Como en la mayor parte de las cuestiones vitales, poco a poco este que escribe va cambiando de opinión. Me sigo llamando Pepe, por supuesto, pero este año el santo ha cobrado un valor diferente. He respondido a las felicitaciones con puntual agradecimiento, los que me deseaban que pasase un feliz día, pero en algunos de esos mensajes se colaba una coda final, un anexo florecido que me hacía pararme en mitad de la calle, durante el transcurso de una clase, y me obligaba a respirar profundamente. La felicitación era doble. Me deseaban felicidad por ser Pepe y por estar a punto de estrenar paternidad. Ahora no era yo el que compartía la onomástica con los padres, sino que el santo y el hecho vital de ser padre se unían bajo mi identidad para hacer del día un hecho memorable. Futuro padre, me escribían los amigos, los familiares. Último santo sin felicitación doble, me dijo una compañera, mientras me acariciaba la mejilla.
Ser padre es algo muy serio. Lo he leído en un par de libros. Mientras mi conciencia se debate sobre si estoy preparado o no, mientras mis músculos se fortalecen para sostener durante infinidad de horas a la criatura y los agoreros me desean falta de sueño, falta de tiempo, peor calidad en la escritura e incapacidad absoluta para leer, siento que me voy acercando a un abismo. No tengo miedo, no me asusta el precipicio, porque al otro lado no hay un vacío, sino una frontera que deseo traspasar, una extensión de mí mismo, de mi mujer, con la que compartir caminos, viajes, lecturas, amor y desayunos.

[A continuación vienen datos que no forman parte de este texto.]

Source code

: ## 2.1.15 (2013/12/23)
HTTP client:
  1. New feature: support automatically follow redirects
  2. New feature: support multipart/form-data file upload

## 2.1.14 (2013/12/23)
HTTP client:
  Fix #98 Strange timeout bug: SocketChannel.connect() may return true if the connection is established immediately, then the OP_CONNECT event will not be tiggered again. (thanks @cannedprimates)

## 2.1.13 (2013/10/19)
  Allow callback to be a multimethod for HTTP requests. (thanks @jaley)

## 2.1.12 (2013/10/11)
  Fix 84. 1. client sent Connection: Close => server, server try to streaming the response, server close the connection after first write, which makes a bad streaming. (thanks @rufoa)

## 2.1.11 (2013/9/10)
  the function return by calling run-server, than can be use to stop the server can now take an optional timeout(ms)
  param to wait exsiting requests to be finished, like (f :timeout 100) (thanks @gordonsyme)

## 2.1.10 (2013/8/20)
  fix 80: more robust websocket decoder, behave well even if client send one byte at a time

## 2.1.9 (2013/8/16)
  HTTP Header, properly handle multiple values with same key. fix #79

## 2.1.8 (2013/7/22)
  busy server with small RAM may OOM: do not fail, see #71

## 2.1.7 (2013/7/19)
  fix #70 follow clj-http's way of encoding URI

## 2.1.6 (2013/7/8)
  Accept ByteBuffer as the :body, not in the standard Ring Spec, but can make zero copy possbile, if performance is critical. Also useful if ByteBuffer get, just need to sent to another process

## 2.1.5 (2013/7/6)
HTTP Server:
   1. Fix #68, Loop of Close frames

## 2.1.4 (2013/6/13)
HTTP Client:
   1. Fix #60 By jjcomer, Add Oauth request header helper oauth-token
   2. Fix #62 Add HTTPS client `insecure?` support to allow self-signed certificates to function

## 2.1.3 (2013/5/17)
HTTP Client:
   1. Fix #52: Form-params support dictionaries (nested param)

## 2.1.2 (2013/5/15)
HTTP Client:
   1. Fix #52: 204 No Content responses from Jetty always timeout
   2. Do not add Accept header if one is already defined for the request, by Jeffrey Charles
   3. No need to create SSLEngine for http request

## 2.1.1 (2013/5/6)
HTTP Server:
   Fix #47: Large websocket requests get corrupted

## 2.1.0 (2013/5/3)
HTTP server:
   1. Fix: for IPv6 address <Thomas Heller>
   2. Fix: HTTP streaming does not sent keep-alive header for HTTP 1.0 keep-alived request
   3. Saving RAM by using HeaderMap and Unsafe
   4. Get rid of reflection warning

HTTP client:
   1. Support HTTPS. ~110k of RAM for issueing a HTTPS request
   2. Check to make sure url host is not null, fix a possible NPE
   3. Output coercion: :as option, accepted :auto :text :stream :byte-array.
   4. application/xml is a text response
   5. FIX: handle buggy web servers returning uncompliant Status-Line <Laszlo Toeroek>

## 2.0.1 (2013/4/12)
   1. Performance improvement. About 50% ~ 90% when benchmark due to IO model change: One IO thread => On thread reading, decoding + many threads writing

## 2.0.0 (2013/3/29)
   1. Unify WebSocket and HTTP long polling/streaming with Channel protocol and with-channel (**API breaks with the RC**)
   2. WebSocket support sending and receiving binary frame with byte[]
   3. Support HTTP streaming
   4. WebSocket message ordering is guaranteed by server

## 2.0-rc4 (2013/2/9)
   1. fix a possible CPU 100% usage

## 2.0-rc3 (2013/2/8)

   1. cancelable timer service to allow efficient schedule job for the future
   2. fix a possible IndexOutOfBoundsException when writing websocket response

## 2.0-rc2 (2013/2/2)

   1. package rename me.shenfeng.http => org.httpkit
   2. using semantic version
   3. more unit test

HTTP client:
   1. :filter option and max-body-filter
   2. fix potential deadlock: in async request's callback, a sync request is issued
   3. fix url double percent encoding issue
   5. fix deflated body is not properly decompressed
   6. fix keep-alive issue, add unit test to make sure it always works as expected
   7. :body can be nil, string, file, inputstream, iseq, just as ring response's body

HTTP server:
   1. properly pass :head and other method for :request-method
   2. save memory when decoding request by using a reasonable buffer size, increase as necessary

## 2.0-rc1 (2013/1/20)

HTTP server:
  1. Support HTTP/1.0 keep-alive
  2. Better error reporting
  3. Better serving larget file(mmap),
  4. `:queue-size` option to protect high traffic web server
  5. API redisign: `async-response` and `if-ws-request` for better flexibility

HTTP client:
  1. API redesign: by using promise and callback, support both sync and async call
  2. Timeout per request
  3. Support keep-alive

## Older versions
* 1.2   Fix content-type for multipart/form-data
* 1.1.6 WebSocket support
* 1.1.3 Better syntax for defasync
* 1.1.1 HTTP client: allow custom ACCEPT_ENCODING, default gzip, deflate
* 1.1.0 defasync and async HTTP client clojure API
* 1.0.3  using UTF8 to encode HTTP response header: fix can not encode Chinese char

El último santo celebrado en ausencia de prole me ha traído una reflexión inesperada. Más allá del encanto de ser padre, siento en mi conciencia una multitud de vidas que dejo atrás. La escena es muy cinematográfica y en todos los finales hay una sonrisa que aúna la melancolía y la aceptación. Veo una gran sala llena de Pepes. Soy yo en todos ellos. Los observo con atención. Pepes del pasado, fragmentos de lo que he sido, recuerdos que creía ya agotados. Ahí están todos: el niño que acudía al colegio de la mano de su abuelo y le prometía no salir tarde; el adolescente que conoció la literatura en las páginas amarillas de un libro de Miguel Delibes; el universitario que espiaba los horarios de una estudiante de historia, para robarle al menos un saludo; el Pepe que vuelve a casa de fiesta, acompañado del brazo de una chica; el que degusta una derrota memorable, porque la vida también se compone de fracasos; el que quiere olvidar un rostro; el que se emociona mirando un perfil griego; el que oposita para ser profesor; el que renuncia a vivir en París, que significa renunciar a ser siempre joven; el que mira el mar y sueña con vivir en Argentina, en México, tal vez un día que pueda ser mañana...
Todos esos Pepes me saludan desde esa gran sala que se proyecta en mi conciencia. Me piden que no los olvide, que de vez en cuando vuelva a ellos, los visite durante unos minutos. Que juegue a recrear cómo hubiera sido la vida de seguir ocupando sus espacios. Un Pepe que aún viviese en París, un Pepe con medio acento porteño, un Pepe dedicado al mundo editorial, de corrector profesional, en Madrid, en Granada, en Lorca, todos Pepes que han fracasado en su intento de imponerme sus dictados, pero que son también la prueba del éxito de esta vida que estoy a punto de comenzar.
No hay miedo en el abismo, no. Sí esperanza, promesa de un cambio feliz, a pesar de las ojeras, a pesar de sacrificar tiempo de escritura y lectura, porque mis acciones responden a un bien superior. No le temo a pasar página, a despedirme de todas las personas que he sido, porque sé que seguirán dentro de mí, cada vez más lejos, cada vez más añorados. Me felicitarán el 19 de marzo por un doble motivo. Es mi venganza a 35 años compartiendo la celebración con todos los padres del mundo. Solo hay algo que me produce una tristeza enorme, ahora que voy a ser padre: que este verano no volveré a Italia. Es el pecado original con el que nace mi hijo.